Find the lines below that contain the string "released", count them, and give only the number.

=== Data extract ===

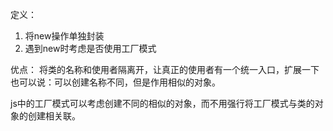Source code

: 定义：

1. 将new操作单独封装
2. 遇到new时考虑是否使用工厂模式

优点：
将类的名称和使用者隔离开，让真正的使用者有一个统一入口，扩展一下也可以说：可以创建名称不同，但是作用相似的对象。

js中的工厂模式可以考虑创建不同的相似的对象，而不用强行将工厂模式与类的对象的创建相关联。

===
=== Data extract ===

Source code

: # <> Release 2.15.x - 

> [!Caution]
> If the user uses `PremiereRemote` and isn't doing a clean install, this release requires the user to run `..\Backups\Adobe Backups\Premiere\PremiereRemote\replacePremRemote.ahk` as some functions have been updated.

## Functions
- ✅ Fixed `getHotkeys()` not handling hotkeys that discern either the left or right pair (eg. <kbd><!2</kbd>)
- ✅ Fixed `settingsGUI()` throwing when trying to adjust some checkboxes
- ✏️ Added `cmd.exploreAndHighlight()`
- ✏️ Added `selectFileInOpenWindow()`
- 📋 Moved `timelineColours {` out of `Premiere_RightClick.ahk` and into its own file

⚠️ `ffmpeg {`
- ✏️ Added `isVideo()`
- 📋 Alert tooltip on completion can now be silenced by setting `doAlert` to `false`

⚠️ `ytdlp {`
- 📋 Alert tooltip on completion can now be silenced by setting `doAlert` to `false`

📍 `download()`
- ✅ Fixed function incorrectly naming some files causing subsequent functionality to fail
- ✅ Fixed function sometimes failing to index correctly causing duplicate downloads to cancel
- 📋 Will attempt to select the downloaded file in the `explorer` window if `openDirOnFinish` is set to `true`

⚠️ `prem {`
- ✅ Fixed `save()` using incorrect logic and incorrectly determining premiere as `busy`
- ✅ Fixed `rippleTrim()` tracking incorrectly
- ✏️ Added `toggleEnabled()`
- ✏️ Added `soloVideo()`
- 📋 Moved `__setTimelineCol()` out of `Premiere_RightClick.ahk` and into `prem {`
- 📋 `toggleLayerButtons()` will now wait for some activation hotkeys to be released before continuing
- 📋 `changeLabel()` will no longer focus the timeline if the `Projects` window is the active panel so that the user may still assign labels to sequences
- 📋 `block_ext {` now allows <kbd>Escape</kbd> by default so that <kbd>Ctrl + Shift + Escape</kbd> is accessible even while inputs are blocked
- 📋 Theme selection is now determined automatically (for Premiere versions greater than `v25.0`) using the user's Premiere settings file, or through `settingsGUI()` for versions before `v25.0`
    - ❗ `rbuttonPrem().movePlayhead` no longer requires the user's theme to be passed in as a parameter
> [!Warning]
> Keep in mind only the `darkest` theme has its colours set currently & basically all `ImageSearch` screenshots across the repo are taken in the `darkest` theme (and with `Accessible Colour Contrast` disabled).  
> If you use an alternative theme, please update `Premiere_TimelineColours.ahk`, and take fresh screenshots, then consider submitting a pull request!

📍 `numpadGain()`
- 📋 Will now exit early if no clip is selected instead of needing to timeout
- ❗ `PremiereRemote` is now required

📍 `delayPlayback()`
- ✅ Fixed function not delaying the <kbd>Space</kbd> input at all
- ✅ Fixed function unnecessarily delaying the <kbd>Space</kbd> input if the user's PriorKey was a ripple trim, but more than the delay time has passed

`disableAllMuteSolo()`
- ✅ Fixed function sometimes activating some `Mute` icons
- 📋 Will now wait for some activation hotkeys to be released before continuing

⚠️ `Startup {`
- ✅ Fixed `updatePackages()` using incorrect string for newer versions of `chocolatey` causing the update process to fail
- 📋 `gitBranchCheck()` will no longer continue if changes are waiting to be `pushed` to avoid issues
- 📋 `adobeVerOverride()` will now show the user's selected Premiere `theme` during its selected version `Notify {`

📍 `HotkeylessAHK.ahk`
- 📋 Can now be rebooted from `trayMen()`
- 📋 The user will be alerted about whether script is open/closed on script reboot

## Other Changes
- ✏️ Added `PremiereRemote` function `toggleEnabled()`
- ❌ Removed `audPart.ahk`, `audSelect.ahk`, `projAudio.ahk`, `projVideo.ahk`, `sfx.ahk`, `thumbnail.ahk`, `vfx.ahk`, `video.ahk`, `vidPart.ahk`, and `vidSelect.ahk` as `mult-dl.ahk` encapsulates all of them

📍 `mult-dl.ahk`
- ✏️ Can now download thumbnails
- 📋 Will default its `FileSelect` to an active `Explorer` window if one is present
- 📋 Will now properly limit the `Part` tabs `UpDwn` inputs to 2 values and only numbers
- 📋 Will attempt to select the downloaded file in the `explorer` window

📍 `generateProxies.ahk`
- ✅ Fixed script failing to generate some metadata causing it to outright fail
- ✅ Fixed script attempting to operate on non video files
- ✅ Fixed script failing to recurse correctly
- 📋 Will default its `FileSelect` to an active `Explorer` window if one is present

===
=== Data extract ===

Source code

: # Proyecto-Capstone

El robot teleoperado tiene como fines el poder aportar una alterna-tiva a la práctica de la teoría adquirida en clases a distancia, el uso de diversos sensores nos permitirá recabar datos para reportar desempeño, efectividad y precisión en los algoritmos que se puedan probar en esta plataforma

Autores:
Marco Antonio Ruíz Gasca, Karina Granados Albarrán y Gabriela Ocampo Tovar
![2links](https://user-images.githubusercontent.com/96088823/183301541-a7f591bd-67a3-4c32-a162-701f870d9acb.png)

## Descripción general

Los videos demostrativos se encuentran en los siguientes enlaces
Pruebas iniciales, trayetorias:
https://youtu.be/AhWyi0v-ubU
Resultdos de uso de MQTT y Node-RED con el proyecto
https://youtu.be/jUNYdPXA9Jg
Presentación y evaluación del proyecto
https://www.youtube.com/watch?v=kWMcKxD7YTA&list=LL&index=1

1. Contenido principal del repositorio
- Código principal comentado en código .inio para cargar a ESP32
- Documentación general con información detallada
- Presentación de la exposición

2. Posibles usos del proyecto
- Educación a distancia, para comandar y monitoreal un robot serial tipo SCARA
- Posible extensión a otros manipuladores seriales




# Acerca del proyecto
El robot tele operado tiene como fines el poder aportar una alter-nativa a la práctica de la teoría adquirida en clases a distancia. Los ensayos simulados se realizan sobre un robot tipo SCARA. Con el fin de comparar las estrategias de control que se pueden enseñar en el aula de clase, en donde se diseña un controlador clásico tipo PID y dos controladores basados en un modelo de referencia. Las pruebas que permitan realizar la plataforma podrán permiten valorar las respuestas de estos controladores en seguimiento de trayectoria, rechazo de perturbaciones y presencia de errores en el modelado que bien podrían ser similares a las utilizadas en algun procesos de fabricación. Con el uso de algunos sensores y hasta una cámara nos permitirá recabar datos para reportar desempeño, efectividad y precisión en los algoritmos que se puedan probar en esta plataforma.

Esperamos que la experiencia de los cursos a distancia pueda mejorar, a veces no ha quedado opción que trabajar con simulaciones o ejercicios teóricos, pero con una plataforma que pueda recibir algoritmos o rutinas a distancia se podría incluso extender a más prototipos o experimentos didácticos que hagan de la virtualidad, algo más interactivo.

===

**Your solution:**
2